Records from a dataset
*** Block opens ***
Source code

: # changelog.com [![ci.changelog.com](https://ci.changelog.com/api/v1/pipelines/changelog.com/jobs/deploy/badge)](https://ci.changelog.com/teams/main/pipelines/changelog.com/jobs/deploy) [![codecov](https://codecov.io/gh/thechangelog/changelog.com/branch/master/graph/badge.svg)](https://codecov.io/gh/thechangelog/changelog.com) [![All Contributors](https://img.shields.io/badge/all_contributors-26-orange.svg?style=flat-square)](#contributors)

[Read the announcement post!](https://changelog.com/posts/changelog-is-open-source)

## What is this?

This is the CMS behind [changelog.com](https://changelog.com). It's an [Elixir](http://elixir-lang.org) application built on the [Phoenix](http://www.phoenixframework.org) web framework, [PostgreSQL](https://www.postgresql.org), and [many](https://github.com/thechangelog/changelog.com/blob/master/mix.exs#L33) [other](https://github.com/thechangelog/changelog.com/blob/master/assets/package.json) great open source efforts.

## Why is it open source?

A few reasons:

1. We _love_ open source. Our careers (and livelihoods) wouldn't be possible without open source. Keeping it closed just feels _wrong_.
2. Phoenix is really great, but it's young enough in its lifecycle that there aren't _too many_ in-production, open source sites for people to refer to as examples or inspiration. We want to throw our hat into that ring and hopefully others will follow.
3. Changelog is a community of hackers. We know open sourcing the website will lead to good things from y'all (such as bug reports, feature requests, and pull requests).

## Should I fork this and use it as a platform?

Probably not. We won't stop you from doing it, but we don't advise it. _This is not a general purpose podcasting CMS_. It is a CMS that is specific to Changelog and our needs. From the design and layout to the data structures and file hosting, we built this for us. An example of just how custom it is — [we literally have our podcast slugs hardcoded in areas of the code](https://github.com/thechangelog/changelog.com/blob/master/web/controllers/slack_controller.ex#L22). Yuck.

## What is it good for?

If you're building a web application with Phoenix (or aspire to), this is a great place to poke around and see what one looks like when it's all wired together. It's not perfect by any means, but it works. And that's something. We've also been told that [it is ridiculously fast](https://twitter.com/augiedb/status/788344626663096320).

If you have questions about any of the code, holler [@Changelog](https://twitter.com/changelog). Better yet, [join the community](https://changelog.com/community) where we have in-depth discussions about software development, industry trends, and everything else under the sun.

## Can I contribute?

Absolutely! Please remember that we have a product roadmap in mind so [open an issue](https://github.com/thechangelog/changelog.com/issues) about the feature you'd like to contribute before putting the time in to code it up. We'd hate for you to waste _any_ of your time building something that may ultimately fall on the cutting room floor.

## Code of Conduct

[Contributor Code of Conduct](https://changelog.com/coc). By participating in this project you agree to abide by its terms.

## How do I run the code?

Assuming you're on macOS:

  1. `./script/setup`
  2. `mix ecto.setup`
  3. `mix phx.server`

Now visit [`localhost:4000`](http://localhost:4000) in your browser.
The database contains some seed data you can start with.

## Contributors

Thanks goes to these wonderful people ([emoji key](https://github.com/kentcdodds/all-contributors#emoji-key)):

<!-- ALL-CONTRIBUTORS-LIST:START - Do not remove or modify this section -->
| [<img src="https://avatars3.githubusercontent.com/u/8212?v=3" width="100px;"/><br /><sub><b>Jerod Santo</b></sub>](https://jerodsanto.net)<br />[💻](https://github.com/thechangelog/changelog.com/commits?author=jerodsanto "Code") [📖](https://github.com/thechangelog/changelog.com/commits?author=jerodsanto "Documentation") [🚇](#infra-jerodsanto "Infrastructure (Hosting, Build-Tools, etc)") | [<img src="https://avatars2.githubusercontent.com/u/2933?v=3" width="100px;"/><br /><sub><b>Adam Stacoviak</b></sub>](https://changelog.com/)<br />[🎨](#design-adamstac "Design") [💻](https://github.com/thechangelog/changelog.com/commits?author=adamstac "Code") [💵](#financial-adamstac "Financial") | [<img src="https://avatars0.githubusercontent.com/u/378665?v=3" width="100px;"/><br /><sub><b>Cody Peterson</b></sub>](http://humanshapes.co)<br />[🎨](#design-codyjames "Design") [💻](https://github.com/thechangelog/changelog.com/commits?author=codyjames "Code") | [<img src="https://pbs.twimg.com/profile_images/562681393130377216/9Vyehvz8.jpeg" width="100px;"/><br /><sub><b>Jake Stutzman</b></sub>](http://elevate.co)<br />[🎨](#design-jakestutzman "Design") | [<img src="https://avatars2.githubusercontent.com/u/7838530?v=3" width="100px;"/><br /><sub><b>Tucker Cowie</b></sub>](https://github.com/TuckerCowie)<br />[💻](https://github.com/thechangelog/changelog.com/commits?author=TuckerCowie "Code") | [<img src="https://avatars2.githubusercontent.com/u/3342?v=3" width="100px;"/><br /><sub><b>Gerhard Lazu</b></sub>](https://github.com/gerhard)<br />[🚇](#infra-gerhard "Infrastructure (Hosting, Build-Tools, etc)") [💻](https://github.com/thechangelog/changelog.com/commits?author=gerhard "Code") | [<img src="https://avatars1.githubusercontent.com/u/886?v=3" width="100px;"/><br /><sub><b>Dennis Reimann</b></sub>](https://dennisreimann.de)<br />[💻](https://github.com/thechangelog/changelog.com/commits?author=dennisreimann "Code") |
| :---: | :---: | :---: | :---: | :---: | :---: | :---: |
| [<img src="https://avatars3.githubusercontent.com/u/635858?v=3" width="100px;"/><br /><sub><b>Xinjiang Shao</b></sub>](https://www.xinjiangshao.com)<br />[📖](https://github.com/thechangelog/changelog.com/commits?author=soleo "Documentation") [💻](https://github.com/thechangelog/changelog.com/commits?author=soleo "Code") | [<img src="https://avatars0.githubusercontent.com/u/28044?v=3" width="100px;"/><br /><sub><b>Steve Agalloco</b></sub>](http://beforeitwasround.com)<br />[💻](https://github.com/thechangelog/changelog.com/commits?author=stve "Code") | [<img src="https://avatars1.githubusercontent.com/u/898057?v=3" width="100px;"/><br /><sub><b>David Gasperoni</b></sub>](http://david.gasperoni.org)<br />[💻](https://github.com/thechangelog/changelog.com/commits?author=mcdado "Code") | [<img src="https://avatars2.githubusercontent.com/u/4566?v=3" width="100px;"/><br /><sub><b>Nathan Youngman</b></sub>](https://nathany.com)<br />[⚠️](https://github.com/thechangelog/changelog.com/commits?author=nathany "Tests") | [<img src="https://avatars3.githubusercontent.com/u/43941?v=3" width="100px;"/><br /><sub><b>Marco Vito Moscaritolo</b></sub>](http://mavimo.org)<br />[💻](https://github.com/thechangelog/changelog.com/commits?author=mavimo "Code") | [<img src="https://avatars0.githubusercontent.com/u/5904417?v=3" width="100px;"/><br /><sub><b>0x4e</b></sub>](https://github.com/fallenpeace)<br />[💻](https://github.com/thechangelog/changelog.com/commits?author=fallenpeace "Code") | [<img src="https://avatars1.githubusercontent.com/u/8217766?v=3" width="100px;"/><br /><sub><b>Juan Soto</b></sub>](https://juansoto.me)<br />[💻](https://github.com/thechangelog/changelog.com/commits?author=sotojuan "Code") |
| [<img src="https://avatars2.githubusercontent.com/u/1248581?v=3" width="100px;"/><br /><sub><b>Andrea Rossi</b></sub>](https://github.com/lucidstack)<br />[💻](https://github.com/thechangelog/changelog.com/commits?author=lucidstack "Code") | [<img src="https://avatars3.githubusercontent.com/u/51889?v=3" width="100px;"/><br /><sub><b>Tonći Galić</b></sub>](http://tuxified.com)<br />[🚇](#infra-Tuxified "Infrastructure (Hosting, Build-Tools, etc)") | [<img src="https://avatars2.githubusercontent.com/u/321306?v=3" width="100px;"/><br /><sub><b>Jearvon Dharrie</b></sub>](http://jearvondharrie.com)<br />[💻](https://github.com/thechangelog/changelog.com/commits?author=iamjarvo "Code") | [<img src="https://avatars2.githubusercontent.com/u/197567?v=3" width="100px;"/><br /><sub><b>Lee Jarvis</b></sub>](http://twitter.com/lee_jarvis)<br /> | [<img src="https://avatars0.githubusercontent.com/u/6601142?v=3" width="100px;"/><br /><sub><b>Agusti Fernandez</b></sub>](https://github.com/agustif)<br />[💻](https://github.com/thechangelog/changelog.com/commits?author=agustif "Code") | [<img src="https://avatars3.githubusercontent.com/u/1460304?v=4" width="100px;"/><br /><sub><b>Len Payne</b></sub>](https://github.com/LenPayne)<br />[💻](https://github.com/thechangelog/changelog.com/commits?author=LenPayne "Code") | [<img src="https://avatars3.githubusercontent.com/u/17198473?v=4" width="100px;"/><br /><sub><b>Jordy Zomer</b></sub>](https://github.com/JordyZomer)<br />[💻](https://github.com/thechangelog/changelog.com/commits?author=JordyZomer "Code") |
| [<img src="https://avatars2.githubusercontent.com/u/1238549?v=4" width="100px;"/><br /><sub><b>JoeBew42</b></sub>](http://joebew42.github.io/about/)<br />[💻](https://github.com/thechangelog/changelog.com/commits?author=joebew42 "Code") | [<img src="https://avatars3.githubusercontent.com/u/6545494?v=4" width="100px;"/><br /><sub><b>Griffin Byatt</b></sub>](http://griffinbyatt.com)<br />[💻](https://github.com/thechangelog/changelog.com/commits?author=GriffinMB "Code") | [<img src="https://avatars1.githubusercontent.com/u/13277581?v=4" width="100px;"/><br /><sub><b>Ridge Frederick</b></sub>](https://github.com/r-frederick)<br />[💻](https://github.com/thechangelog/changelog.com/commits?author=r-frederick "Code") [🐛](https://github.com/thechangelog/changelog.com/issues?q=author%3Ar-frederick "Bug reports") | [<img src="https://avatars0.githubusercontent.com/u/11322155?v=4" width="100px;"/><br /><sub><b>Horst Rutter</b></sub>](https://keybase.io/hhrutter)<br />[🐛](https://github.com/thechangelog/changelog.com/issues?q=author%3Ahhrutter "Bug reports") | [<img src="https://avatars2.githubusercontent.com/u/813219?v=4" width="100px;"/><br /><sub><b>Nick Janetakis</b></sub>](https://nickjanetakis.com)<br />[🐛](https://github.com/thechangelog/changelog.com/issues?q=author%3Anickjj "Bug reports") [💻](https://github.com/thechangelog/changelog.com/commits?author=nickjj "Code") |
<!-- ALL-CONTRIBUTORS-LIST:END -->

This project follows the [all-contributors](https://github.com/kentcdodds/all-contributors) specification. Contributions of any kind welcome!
*** Block closes ***
**The task:**
Lines with the word "contribute" in them should be copied from the preceding records.

**Task response:**
## Can I contribute?
Absolutely! Please remember that we have a product roadmap in mind so [open an issue](https://github.com/thechangelog/changelog.com/issues) about the feature you'd like to contribute before putting the time in to code it up. We'd hate for you to waste _any_ of your time building something that may ultimately fall on the cutting room floor.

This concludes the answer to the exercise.